Entsprechend geht der Bericht der Bundesregierung gar nicht weiter auf mögliche weitaus dramatischere und gefährliche Auswirkungen der KI ein. Der Begriff „Gefahr“ taucht darin überhaupt nicht auf. Zwar spricht man von einer „menschenzentrierten Entwicklung und Nutzung von KI-Anwendungen“, vom Ziel eines „hohen Niveaus an IT-Sicherheit, damit Manipulation, Missbrauch und Risiken für die öffentliche Sicherheit dieser sensitiven Technologie bestmöglich verhindert werden“ oder auch ganz allgemein von „Transparenz schaffen“. Doch all das klingt wirklichkeitsfremd. Hier fehlt der Mut zur klaren Aussage. So mancher echter KI-Experte scheut vor solchen nicht zurück. Der KI-Pionier Stuart Russel zeichnet das drastische Bild von uns Menschen in einem Auto, welches auf eine Klippe zufährt und wir dabei hoffen, dass der Benzintank leer ist, bevor wir in den Abgrund stürzen. Wie Elon Musk behauptet auch Russel, dass KI für den Menschen so gefährlich werden kann wie Nuklearwaffen. Experten betteln daher teils förmlich um staatliche Rahmengesetze und Regulierungen. Dahinter steckt ihre ernste Sorge, dass politische Entscheidungsträger die technologischen Entwicklungen verschlafen, sie nicht ernst genug nehmen oder, wie in den allermeisten Fällen, sie überhaupt nicht verstehen. Genau dies verdeutlicht leider auch der neue Bericht der Bunderegierung auf geradezu exemplarische Weise: Der wissenschaftlich-technologische Fortschritt besitzt unterdessen eine derart rasante und komplexe Entwicklungsdynamik, dass er sich dem Vorstellungs- und Gestaltungsraum der allermeisten politischen und gesellschaftlichen Entscheidungsträger entzieht.
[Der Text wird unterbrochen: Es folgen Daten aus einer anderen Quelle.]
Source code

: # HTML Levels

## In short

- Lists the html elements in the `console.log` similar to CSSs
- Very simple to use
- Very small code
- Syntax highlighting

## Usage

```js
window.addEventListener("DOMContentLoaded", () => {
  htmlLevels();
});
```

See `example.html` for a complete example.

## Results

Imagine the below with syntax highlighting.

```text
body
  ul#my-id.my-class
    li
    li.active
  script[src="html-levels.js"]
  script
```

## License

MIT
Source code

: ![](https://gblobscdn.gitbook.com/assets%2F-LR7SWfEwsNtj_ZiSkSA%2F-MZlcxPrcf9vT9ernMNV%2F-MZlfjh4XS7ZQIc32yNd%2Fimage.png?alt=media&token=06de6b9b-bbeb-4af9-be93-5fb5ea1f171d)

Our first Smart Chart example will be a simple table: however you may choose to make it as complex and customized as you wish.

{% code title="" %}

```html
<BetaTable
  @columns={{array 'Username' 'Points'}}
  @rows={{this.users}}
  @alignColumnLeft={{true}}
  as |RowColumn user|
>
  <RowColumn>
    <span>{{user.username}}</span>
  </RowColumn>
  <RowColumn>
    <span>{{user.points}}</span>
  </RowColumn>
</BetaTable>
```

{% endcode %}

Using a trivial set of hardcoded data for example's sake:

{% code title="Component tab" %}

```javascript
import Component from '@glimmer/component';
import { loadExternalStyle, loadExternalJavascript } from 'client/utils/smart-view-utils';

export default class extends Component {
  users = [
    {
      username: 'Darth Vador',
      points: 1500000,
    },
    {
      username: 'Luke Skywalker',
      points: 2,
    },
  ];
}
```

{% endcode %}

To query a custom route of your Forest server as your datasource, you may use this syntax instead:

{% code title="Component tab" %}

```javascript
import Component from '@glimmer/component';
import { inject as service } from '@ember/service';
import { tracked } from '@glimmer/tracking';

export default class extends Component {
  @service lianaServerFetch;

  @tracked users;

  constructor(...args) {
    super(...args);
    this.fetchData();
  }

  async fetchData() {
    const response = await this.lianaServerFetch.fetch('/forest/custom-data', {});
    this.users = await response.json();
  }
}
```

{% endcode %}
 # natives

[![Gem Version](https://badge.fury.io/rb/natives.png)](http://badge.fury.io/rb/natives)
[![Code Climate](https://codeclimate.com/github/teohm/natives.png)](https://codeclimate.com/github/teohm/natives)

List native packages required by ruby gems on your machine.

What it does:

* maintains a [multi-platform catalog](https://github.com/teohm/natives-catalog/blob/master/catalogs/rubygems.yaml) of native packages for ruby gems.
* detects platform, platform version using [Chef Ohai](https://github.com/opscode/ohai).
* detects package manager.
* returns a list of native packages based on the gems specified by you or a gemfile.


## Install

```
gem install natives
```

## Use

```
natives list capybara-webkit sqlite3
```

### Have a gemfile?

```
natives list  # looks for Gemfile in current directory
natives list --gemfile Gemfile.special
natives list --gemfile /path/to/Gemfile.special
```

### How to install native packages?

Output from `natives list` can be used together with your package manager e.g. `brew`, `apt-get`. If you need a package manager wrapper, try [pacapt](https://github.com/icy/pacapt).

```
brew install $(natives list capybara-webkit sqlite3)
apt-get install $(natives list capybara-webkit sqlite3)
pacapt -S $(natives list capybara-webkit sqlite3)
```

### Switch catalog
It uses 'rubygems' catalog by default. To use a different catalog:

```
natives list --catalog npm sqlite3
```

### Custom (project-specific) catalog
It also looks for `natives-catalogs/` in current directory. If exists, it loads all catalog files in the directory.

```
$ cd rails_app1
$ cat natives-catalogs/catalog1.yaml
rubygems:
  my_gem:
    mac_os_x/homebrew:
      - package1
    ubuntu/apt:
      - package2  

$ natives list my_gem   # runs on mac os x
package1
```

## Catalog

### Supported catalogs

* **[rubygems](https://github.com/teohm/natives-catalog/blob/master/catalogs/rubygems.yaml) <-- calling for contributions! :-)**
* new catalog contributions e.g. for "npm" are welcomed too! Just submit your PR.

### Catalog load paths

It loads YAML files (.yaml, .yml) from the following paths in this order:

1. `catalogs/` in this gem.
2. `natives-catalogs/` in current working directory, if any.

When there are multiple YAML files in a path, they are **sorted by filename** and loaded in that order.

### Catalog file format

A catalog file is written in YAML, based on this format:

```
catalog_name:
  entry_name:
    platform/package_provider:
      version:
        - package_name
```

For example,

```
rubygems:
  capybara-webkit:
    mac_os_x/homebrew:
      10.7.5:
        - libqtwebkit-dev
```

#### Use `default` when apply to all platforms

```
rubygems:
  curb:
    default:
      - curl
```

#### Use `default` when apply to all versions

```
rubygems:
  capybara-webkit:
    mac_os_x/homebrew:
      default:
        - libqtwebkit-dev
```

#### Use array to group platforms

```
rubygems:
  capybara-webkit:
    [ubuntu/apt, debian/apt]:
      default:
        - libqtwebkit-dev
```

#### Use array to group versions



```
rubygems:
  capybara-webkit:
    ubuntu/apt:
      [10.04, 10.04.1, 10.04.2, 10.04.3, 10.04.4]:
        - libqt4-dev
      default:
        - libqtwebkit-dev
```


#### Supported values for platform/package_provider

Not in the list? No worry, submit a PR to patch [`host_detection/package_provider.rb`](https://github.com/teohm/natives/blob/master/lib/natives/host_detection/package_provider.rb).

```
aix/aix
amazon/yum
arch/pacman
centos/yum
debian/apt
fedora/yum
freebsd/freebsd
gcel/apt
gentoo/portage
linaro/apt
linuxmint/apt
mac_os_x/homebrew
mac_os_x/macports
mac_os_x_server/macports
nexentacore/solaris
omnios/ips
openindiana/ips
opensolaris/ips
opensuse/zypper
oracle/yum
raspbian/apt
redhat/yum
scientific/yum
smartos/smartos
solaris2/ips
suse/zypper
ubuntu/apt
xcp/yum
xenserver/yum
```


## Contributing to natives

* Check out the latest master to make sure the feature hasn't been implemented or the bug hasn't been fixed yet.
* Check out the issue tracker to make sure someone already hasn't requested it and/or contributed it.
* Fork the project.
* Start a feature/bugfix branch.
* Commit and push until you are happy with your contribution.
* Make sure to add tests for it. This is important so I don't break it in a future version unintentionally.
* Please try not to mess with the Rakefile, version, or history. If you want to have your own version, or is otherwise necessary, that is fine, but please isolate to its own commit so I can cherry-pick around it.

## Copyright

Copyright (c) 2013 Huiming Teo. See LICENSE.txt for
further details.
Man merkt schnell, dass das Papier von Politik-Beamten geschrieben wurde und nicht von KI-Experten und -Wissenschaftlern. Ein klein wenig Hoffnung macht nichtsdestotrotz, dass der Bundestag Ende Juni parallel eine Enquete-Kommission „Künstliche Intelligenz“ eingesetzt hat, um die mit der KI-Technologie verknüpften Chancen, Potenziale und Risiken mit echten Experten zu diskutieren. Auch soll auf der Basis des Berichtes das Thema auf Expertenworkshops und Fachforen weiter diskutiert werden und dann auf dem Digitalgipfel am 3. und 4. Dezember 2018 eine detailliertere Strategie vorgestellt werden. Immerhin ist dann keine Fussball-WM, und mit Rücktritten prominenter Nationalspieler ist nicht zu rechnen. Und wer weiss, vielleicht hat Deutschland bis dahin auch einen anständigen Innenminister. Hoffen wir, dass die weitergehende Diskussion auch nur annähernd die Aufmerksamkeit erhält, die das Thema verdient.